Testing results show that the response time of aggretaion query grouped by tags is 3000 times shorter in the TDengine than that in the Cassandra.
Performance of Aggregation grouped by time
This part tests the aggregation performane grouped by time. Each aggratation query would be paired with a filter to select 1/10, 2/10, 3/10, …, or all of the 100 devices.
- how to use the TDengine testing code
SQL expresssions are in the “tdengine/q4.txt”, for example,select count(temperature), sum(temperature), avg(temperature) from db.devices where devgroup<10 interval(1m);
Execute the following command:./tdengineTest -sql ./q4.txt
- how to use the Cassandra testing code
Because the limit of “where” and “group by” clause, data needs to be inserted into the database again, in which a new column “minute” is added and put to the first place of primary keys.
Execute the following command:java -jar cassandratest-1.0-SNAPSHOT-jar-with-dependencies.jar -datadir ~/testdata -numofFiles 100 -rowsperrequest 2000 -writeclients 4 -conf cassandra/application.conf -timetest
- SQL expresssions are in the “cassandra/q4.txt”, for example,
select count(temperature), sum(temperature), mean(temperature) from devices where devgroup<10 group by minute;
Execute the following command:java -jar cassandratest-1.0-SNAPSHOT-jar-with-dependencies.jar -sql cassandra/q4.txt -conf cassandra/application.conf
Query response time is as follows,unit in second,
10% | 20% | 30% | 40% | 50% | 60% | 70% | 80% | 90% | 100% | |
---|---|---|---|---|---|---|---|---|---|---|
TDengine | 0.237 | 0.472 | 0.653 | 0.902 | 1.134 | 1.422 | 1.753 | 1.784 | 2.085 | 2.549 |
Cassandra | 131.35 | 153.87 | 169.40 | 188.86 | 203.47 | 227.61 | 250.41 | 274.53 | 294.87 | 303.51 |

Testing results show that the response time of aggretaion query grouped by time is 100 times shorter in the TDengine than that in the Cassandra.
On-disk Compression
1.Original dataset size
In this test 100 data files are generated and stored in the folder “~/testdata”, whose size can checked by command “du”
cd ~/testdata
du -h .

2.Disk space using by TDengine
In TDengine all data are saved in the directory “/var/lib/taos/data” by default. Stop TDengine server before checking the data size.
sudo systemctl stop taosd
Then check the size of data in the folder “/var/lib/taos/data/” by command “du”.

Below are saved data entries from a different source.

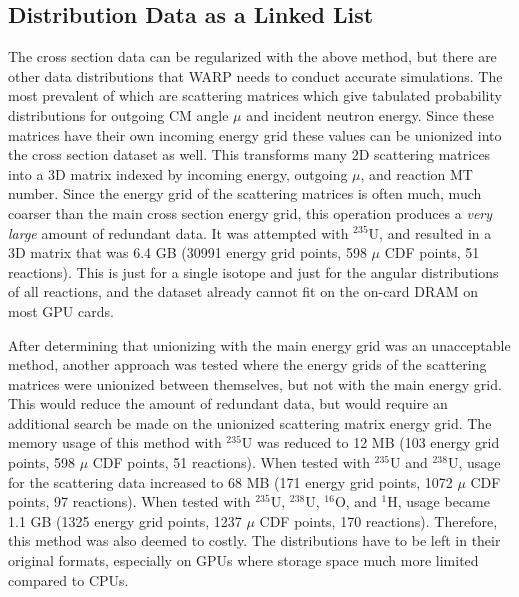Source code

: \subsection{Distribution Data as a Linked List}

The cross section data can be regularized with the above method, but there are other data distributions that WARP needs to conduct accurate simulations.  The most prevalent of which are scattering matrices which give tabulated probability distributions for outgoing CM angle $\mu$ and incident neutron energy.  Since these matrices have their own incoming energy grid these values can be unionized into the cross section dataset as well.  This transforms many 2D scattering matrices into a 3D matrix indexed by incoming energy, outgoing $\mu$, and reaction MT number.  Since the energy grid of the scattering matrices is often much, much coarser than the main cross section energy grid, this operation produces a \emph{very large} amount of redundant data.  It was attempted with $^{235}$U, and resulted in a 3D matrix that was 6.4 GB (30991 energy grid points, 598 $\mu$ CDF points, 51 reactions).  This is just for a single isotope and just for the angular distributions of all reactions, and the dataset already cannot fit on the on-card DRAM on most GPU cards.  

After determining that unionizing with the main energy grid was an unacceptable method, another approach was tested where the energy grids of the scattering matrices were unionized between themselves, but not with the main energy grid.  This would reduce the amount of redundant data, but would require an additional search be made on the unionized scattering matrix energy grid.  The memory usage of this method with $^{235}$U was reduced to 12 MB (103 energy grid points, 598 $\mu$ CDF points, 51 reactions).  When tested with $^{235}$U and $^{238}$U, usage for the scattering data increased to 68 MB (171 energy grid points, 1072 $\mu$ CDF points, 97 reactions).  When tested with $^{235}$U, $^{238}$U, $^{16}$O, and $^{1}$H, usage became 1.1 GB (1325 energy grid points, 1237 $\mu$ CDF points, 170 reactions).  Therefore, this method was also deemed to costly.  The distributions have to be left in their original formats, especially on GPUs where storage space much more limited compared to CPUs.


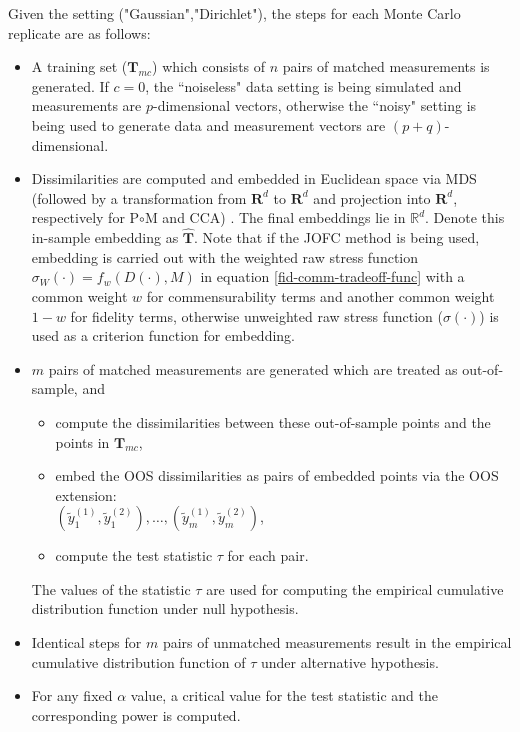 \documentclass[11pt]{article} %
\begin{document}
Given the setting ("Gaussian","Dirichlet"),   the steps for each Monte Carlo replicate are as follows:
\begin{itemize}
\item A training set ($\mathbf{T}_{mc}$) which consists of  $n$ pairs of matched measurements is generated.  If $c=0$, the ``noiseless" data setting is being simulated and measurements are $p$-dimensional vectors, otherwise  the ``noisy" setting is being used to generate data and measurement vectors are $(p+q)$-dimensional.
\item Dissimilarities are computed and embedded in  Euclidean space  via MDS (followed by a transformation from  $\mathbf{R}^d$ to  $\mathbf{R}^d$ and  projection into $\mathbf{R}^d$, respectively  for P$\circ$M and CCA) . The final embeddings lie in $\mathbb{R}^d$.   Denote this in-sample embedding as   $\hat{\mathbf{T}}$. Note that  if the JOFC method is being used, embedding is carried out with the weighted raw stress function $\sigma_{W}(\cdot)=f_{w}(D(\cdot),M)$ in equation \eqref{fid-comm-tradeoff-func} with a common weight $w$ for commensurability terms and another common weight $1-w$ for fidelity terms, otherwise unweighted raw stress function ($\sigma(\cdot)$) is used as a criterion function for embedding.

\item  $m$ pairs of matched   measurements are generated which are treated as out-of-sample, and 
\begin{itemize}
\item compute the dissimilarities  %
 between these out-of-sample  points and the points in ${\mathbf{T}_{mc}}$,  
\item  embed the OOS dissimilarities as pairs of embedded points via the OOS extension:\\
 $(\tilde{y}_1^{(1)},\tilde{y}_1^{(2)}),\ldots, (\tilde{y}_m^{(1)},\tilde{y}_m^{(2)})$, 
\item compute the test statistic $\tau$ for each pair.%
\end{itemize}
 The values of the statistic $\tau$ are used for computing  the empirical cumulative distribution function under null hypothesis. 

\item Identical steps for $m$ pairs of unmatched measurements result in the empirical cumulative distribution  function of $\tau$ under alternative hypothesis.
\item For any fixed $\alpha$ value, a critical value for the test statistic and the corresponding power is computed.
\end{itemize}
\end{document}
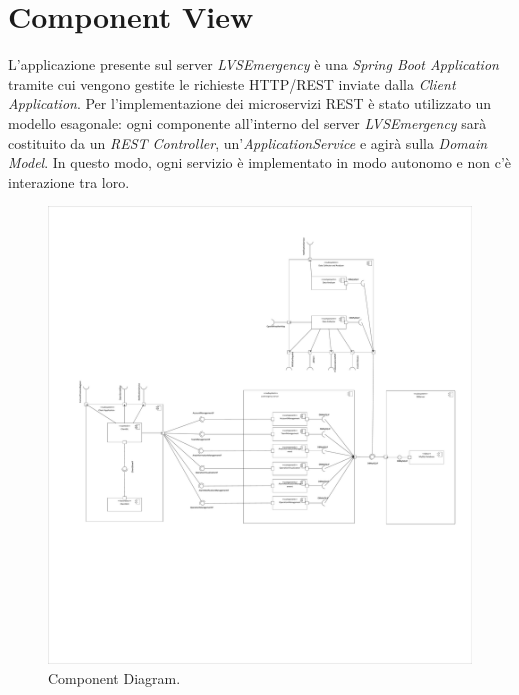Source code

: \section{Component View}
L'applicazione presente sul server \textit{LVSEmergency} è una \textit{Spring Boot Application} tramite cui vengono gestite le richieste HTTP/REST inviate dalla \textit{Client Application}.
Per l'implementazione dei microservizi REST è stato utilizzato un modello esagonale: ogni componente all'interno del server \textit{LVSEmergency} sarà costituito da un \textit{REST Controller}, un'\textit{ApplicationService} e agirà sulla \textit{Domain Model}. In questo modo, ogni servizio è implementato in modo autonomo e non c'è interazione tra loro.

\begin{figure}[h!]
	\centering
	\includegraphics[width=1\linewidth]{./Iterazione 1/OtherFiles/UML - Component View}
	\caption{Component Diagram.}
	\label{fig:ComponentDiagram}
\end{figure}
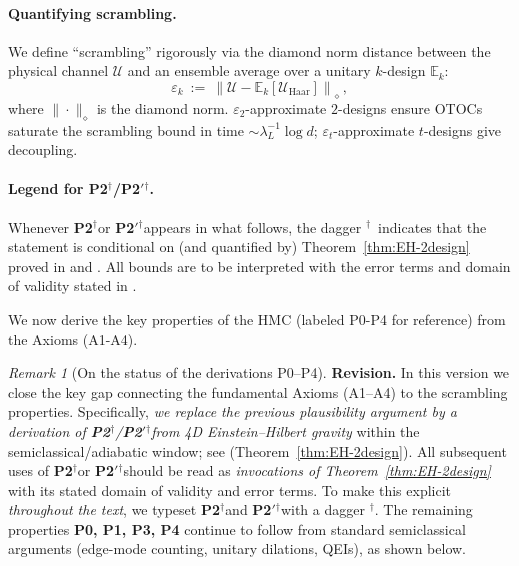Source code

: \documentclass[a4paper,11pt]{article}
\newcommand{\condmark}{\ensuremath{^{\dagger}}}
\newcommand{\Ptwo}{\textbf{P2}\condmark}
\newcommand{\PtwoPrime}{\textbf{P2$'$}\condmark}
\newcommand{\HMC}{\textup{\textsc{HMC}}\xspace}
\theoremstyle{plain}
\theoremstyle{definition}
\theoremstyle{remark}
\newtheorem{remark}{Remark}
\begin{document}
\paragraph{Quantifying scrambling.}
We define ``scrambling'' rigorously via the diamond norm distance between the physical channel $\mathcal{U}$ and an ensemble average over a unitary $k$-design $\mathbb{E}_k$:
\begin{equation}
\varepsilon_k \ :=\ \left\|\mathcal{U} - \mathbb{E}_k[\mathcal{U}_{\text{Haar}}]\right\|_{\diamond}\,,
\end{equation}
where $\|\cdot\|_{\diamond}$ is the diamond norm. $\varepsilon_2$-approximate $2$-designs ensure OTOCs saturate the scrambling bound in time $\sim \lambda_L^{-1}\log d$; $\varepsilon_t$-approximate $t$-designs give decoupling.

\paragraph{Legend for \Ptwo/\PtwoPrime.}
Whenever \Ptwo or \PtwoPrime appears in what follows, the dagger \condmark\ indicates that the statement is conditional on (and quantified by) Theorem~\ref{thm:EH-2design} proved in  and .
All bounds are to be interpreted with the error terms and domain of validity stated in .

\label{sec:derivations_postulates}

\noindent
We now derive the key properties of the \HMC{} (labeled P0-P4 for reference) from the Axioms (A1-A4).


\begin{remark}[On the status of the derivations P0--P4]
\label{rem:status-derivations}
\textbf{Revision.} In this version we close the key gap connecting the fundamental Axioms (A1--A4) to the scrambling properties. 
Specifically, \emph{we replace the previous plausibility argument by a derivation of \Ptwo/\PtwoPrime from 4D Einstein--Hilbert gravity}
within the semiclassical/adiabatic window; see  (Theorem~\ref{thm:EH-2design}).
All subsequent uses of \Ptwo or \PtwoPrime should be read as \emph{invocations of Theorem~\ref{thm:EH-2design}} with its stated domain of validity and error terms. 
To make this explicit \emph{throughout the text}, we typeset \Ptwo and \PtwoPrime with a dagger \condmark. 
The remaining properties \textbf{P0, P1, P3, P4} continue to follow from standard semiclassical arguments (edge-mode counting, unitary dilations, QEIs), as shown below.
\end{remark}
\end{document}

cd /var/lib/taos/datadu -h .
Results are shown in Fig. 11.

3.Disk space using by Cassandra
In Cassandra all data are saved in the directory “/var/lib/Cassandra/data/keyspace_name” by default. Stop Cassandra server before checking the data size.
sudo service Cassandra stop
Check the data folder size by command “du”.

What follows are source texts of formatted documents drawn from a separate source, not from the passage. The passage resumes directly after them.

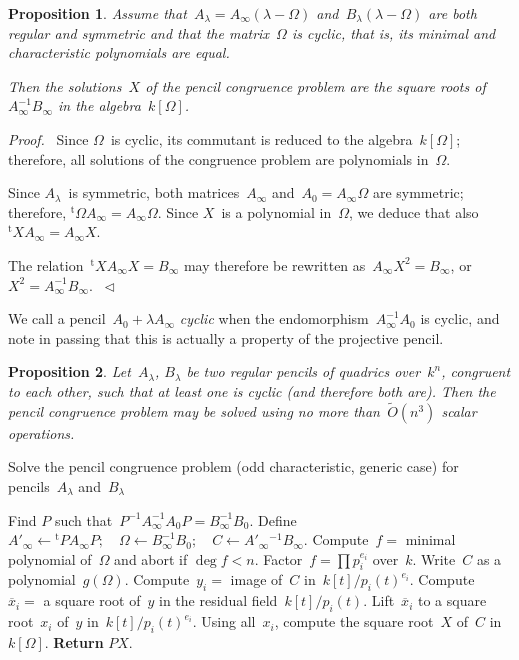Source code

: \documentclass{article}
\newtheorem{prop}{Proposition}
\newenvironment{proof}{\textit{Proof.}~}{~$\lhd$}
\def\transpose#1{{}^{\mathrm{t}}\!#1}
\def\Otilde#1{\ensuremath{\widetilde O\left(#1\right)}}
\begin{document}
\begin{prop}
Assume that~$A_{\lambda} = A_{\infty} (\lambda - \Omega)$ and~$B_{\lambda} (\lambda - \Omega)$ are both regular
and symmetric and that the matrix~$\Omega$ is cyclic, that is, its minimal and
characteristic polynomials are equal.

Then the solutions~$X$ of the pencil congruence problem are the square
roots of~$A_{\infty}^{-1} B_{\infty}$ in the algebra~$k[\Omega]$.
\end{prop}

\begin{proof}
Since $\Omega$~is cyclic, its commutant is reduced to the algebra~$k[\Omega]$;
therefore, all solutions of the congruence problem are polynomials
in~$\Omega$.

Since $A_{\lambda}$~is symmetric, both matrices~$A_{\infty}$ and~$A_{0} = A_{\infty} \Omega$
are symmetric; therefore, $\transpose{\Omega} A_{\infty} = A_{\infty} \Omega$. Since $X$~is a
polynomial in~$\Omega$, we deduce that also~$\transpose{X} A_{\infty} = A_{\infty} X$.

The relation~$\transpose{X} A_{\infty} X = B_{\infty}$ may therefore be rewritten
as~$A_{\infty} X^2 = B_{\infty}$, or~$X^2 = A_{\infty}^{-1} B_{\infty}$.
\end{proof}

We call a pencil~$A_0 + \lambda A_{\infty}$ \emph{cyclic} when the
endomorphism~$A_{\infty}^{-1} A_0$ is cyclic, and note in passing that
this is actually a property of the projective pencil.

\begin{prop}
Let~$A_{\lambda}$, $B_{\lambda}$ be two regular pencils of quadrics
over~$k^n$, congruent to each other, such that at least one is cyclic
(and therefore both are). Then the pencil congruence problem may be
solved using no more than~\Otilde{n^3} scalar operations.
\end{prop}

\begin{algorithm}
\caption{Solve the pencil congruence problem (odd characteristic, generic
case) for pencils~$A_{\lambda}$ and~$B_{\lambda}$}
\begin{algorithmic}[1]
\State\label{step:jordan}%
  Find $P$ such that~$P^{-1} A_{\infty}^{-1} A_0 P =
	B_{\infty}^{-1} B_0$.
\State\label{step:define}%
  Define $A'_{\infty} \leftarrow \transpose{P} A_{\infty} P;
	\quad \Omega \leftarrow B_{\infty}^{-1} B_0;
	\quad C \leftarrow A'_{\infty}{}^{-1} B_{\infty}.$
\State\label{step:min}%
  Compute~$f = $ minimal polynomial of~$\Omega$ and abort if $\deg f < n$.
\State\label{step:factor}%
  Factor~$f = \prod p_i^{e_i}$ over~$k$.
\State \label{step:polynomial}%
  Write~$C$ as a polynomial~$g(\Omega)$.
  \State\label{step:crt1}%
	Compute~$y_i = $ image of~$C$ in~$k[t]/p_i(t)^{e_i}$.
	\State\label{step:root}%
	Compute~$\overline{x}_i = $ a square root of~$y$ in the residual
	field~$k[t]/p_i(t)$.
	\State\label{step:hensel}%
	Lift~$\overline{x}_i$ to a square root~$x_i$ of~$y$
	in~$k[t]/p_i(t)^{e_i}$.
\EndFor
\State\label{step:crt2}%
Using all~$x_i$, compute the square root~$X$ of~$C$ in~$k[\Omega]$.
\State\textbf{Return} $PX$.
\end{algorithmic}
\end{algorithm}
\end{document}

cd /var/lib/Cassandra/data/Cassandra
du -sh .
Results are shown in Fig. 12.

4.Comparison of disk usage
Original test dataset occupies 3941MB in the disk, data in the Cassandra 12GB and data in the TDengine 459MB. The on-disk compression ratio in the TDengine is 26.7 times of that in the Cassandra.
In the real scenarios of IoT, the on-disk compression ratio of the TDengine is expected to be larger because of the limited spread of real measurements and the column-based storage of TDengine.
Feature Comparison
Both TDengine and Cassandra can be used to process time-series data and they have some similar features.

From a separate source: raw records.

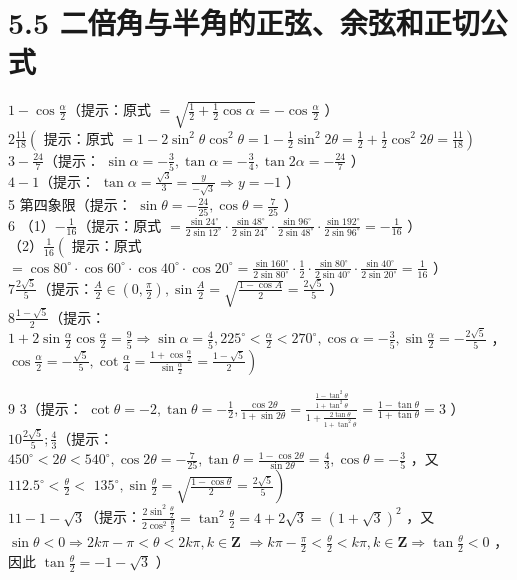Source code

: \documentclass[10pt]{article}
\begin{document}
\section*{5.5 二倍角与半角的正弦、余弦和正切公式}
\(1-\cos \frac{\alpha}{2}\)（提示：原式 \(=\sqrt{\frac{1}{2}+\frac{1}{2} \cos \alpha}=-\cos \frac{\alpha}{2}\) ）\\
\(2 \frac{11}{18}\left(\right.\) 提示：原式 \(\left.=1-2 \sin ^{2} \theta \cos ^{2} \theta=1-\frac{1}{2} \sin ^{2} 2 \theta=\frac{1}{2}+\frac{1}{2} \cos ^{2} 2 \theta=\frac{11}{18}\right)\)\\
\(3-\frac{24}{7}\)（提示： \(\sin \alpha=-\frac{3}{5}, \tan \alpha=-\frac{3}{4}, \tan 2 \alpha=-\frac{24}{7}\) ）\\
\(4-1\)（提示： \(\tan \alpha=\frac{\sqrt{3}}{3}=\frac{y}{-\sqrt{3}} \Rightarrow y=-1\) ）\\
5 第四象限（提示： \(\sin \theta=-\frac{24}{25}, \cos \theta=\frac{7}{25}\) ）\\
6 （1）\(-\frac{1}{16}\)（提示：原式 \(=\frac{\sin 24^{\circ}}{2 \sin 12^{\circ}} \cdot \frac{\sin 48^{\circ}}{2 \sin 24^{\circ}} \cdot \frac{\sin 96^{\circ}}{2 \sin 48^{\circ}} \cdot \frac{\sin 192^{\circ}}{2 \sin 96^{\circ}}=-\frac{1}{16}\) ）\\
（2）\(\frac{1}{16}\left(\right.\) 提示：原式 \(=\cos 80^{\circ} \cdot \cos 60^{\circ} \cdot \cos 40^{\circ} \cdot \cos 20^{\circ}=\frac{\sin 160^{\circ}}{2 \sin 80^{\circ}} \cdot \frac{1}{2} \cdot \frac{\sin 80^{\circ}}{2 \sin 40^{\circ}} \cdot \frac{\sin 40^{\circ}}{2 \sin 20^{\circ}}=\frac{1}{16}\) ）\\
\(7 \frac{2 \sqrt{5}}{5}\)（提示：\(\frac{A}{2} \in\left(0, \frac{\pi}{2}\right), \sin \frac{A}{2}=\sqrt{\frac{1-\cos A}{2}}=\frac{2 \sqrt{5}}{5}\) ）\\
\(8 \frac{1-\sqrt{5}}{2}\)（提示： \(1+2 \sin \frac{\alpha}{2} \cos \frac{\alpha}{2}=\frac{9}{5} \Rightarrow \sin \alpha=\frac{4}{5}, 225^{\circ}<\frac{\alpha}{2}<270^{\circ}, \cos \alpha=-\frac{3}{5}, \sin \frac{\alpha}{2}=-\frac{2 \sqrt{5}}{5}\) ， \(\left.\cos \frac{\alpha}{2}=-\frac{\sqrt{5}}{5}, \cot \frac{\alpha}{4}=\frac{1+\cos \frac{\alpha}{2}}{\sin \frac{\alpha}{2}}=\frac{1-\sqrt{5}}{2}\right)\)

9 3（提示： \(\cot \theta=-2, \tan \theta=-\frac{1}{2}, \frac{\cos 2 \theta}{1+\sin 2 \theta}=\frac{\frac{1-\tan ^{2} \theta}{1+\tan ^{2} \theta}}{1+\frac{2 \tan \theta}{1+\tan ^{2} \theta}}=\frac{1-\tan \theta}{1+\tan \theta}=3\) ）\\
\(10 \frac{2 \sqrt{5}}{5} ; \frac{4}{3}\)（提示： \(450^{\circ}<2 \theta<540^{\circ}, \cos 2 \theta=-\frac{7}{25}, \tan \theta=\frac{1-\cos 2 \theta}{\sin 2 \theta}=\frac{4}{3}, \cos \theta=-\frac{3}{5}\) ，又 \(112.5^{\circ}<\frac{\theta}{2}<\) \(\left.135^{\circ}, \sin \frac{\theta}{2}=\sqrt{\frac{1-\cos \theta}{2}}=\frac{2 \sqrt{5}}{5}\right)\)\\
\(11-1-\sqrt{3}\)（提示：\(\frac{2 \sin ^{2} \frac{\theta}{2}}{2 \cos ^{2} \frac{\theta}{2}}=\tan ^{2} \frac{\theta}{2}=4+2 \sqrt{3}=(1+\sqrt{3})^{2}\) ，又 \(\sin \theta<0 \Rightarrow 2 k \pi-\pi<\theta<2 k \pi, k \in \mathbf{Z}\) \(\Rightarrow k \pi-\frac{\pi}{2}<\frac{\theta}{2}<k \pi, k \in \mathbf{Z} \Rightarrow \tan \frac{\theta}{2}<0\) ，因此 \(\tan \frac{\theta}{2}=-1-\sqrt{3}\) ）
\end{document}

Feature | TDengine | Cassandra |
---|---|---|
SQL syntax | ✅ | ❌ |
Private deployment | ✅ | ❌ |
Scalability | ✅ | ❌ |
System connection management | ✅ | ✅ |
Query task management | ✅ | ✅ |
Data import | ✅ | ✅ |
Data export | ✅ | ✅ |
Web management | ✅ | ✅ |
Multi-layer storage | ✅ | ✅ |
Telegraf data collection | ✅ | ✅ |
Grafana data visualization | ✅ | ✅ |
RESTful | ✅ | ✅ |
C/C++ | ✅ | ❌ |
JDBC/ODBC | ✅ | ❌ |
Go | ✅ | ✅ |
Python | ✅ | ✅ |
Database configuration | ✅ | ✅ |
Replica configuration | ✅ | ✅ |
Data alive time | ✅ | ✅ |
Data partition | ✅ | ✅ |
Streaming | ✅ | ❌ |
Subscriber | ✅ | ❌ |
Microsecond precision | ✅ | ✅ |
Aggregation | ✅ | ✅ |
Downsampling | ✅ | ✅ |
Limit/offset | ✅ | ✅ |
Interpolation | ✅ | ✅ |
Data updated | ❌ | ✅ |
Tag updated | ✅ | ❌ |
Time delete | ✅ | ✅ |
Data cleanup | ✅ | ✅ |
Conclusion
In this test, TDengine is compared with Cassandra in the terms of writing throughput, query throughput, aggregation query response time and on-disk compression. Test dataset, codes and SQL expressions can be downloaded here. Thus, anyone can repeat this test again.
This test demonstates that TDengine outperforms Cassandra with 20x greater write throughput, 17x larger query throughput, 4000x faster in aggrgation query (2500x when grouping by tags and 119x when grouping by time) while using 26.7x less disk space.
TDengine | Cassandra | |
---|---|---|
Write throughput | 1,477,208 rows/second | 61,708 rows/second |
Time to ingest 1 million rows | 0.21s | 3.64s |
Response time to average 100 million rows | 0.06s | 264.49s |
Response time to average 100 million rows by tag | 0.123s | 308.39s |
Response time to average 100 million rows by timestamp | 2.549s | 303.51s |
Disk usage for 100 million rows | 459 MB | 12 GB |